# Materials provided:
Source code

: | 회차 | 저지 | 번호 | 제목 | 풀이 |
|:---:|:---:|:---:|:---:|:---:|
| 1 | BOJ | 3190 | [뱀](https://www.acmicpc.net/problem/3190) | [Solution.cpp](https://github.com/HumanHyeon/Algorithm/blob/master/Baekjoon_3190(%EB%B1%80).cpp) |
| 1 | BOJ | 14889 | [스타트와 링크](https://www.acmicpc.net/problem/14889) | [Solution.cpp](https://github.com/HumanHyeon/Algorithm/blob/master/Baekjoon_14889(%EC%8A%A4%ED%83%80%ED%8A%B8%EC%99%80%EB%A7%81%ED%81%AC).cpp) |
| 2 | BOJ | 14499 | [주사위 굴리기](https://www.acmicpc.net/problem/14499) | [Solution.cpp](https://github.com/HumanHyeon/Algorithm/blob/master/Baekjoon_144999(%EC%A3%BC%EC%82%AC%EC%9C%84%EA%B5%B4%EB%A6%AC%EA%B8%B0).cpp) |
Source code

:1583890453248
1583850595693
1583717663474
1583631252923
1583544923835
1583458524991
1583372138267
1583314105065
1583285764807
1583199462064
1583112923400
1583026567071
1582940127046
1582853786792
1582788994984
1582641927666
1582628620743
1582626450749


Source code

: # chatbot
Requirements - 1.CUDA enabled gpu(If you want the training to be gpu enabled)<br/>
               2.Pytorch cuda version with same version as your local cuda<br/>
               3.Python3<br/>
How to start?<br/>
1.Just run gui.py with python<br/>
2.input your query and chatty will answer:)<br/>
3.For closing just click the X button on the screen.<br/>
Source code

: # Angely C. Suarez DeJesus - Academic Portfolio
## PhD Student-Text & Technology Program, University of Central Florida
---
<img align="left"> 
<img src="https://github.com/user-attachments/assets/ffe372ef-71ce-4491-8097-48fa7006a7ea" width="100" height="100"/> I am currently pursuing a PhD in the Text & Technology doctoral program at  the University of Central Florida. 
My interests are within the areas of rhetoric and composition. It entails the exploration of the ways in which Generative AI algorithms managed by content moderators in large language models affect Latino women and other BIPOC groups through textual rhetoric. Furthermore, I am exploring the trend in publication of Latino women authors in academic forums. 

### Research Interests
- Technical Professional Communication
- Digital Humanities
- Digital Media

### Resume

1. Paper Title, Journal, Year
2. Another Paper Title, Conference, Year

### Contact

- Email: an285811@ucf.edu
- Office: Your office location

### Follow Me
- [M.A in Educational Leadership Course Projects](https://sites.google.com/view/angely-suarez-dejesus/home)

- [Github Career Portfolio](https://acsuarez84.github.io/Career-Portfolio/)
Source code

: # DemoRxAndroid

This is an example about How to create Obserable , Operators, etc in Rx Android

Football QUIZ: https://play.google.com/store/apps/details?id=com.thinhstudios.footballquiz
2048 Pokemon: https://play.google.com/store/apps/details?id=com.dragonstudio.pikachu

# Aim of the task:
What is the number of lines in the listing that include the word "Florida"? Give the number and no other text.

# Response:
2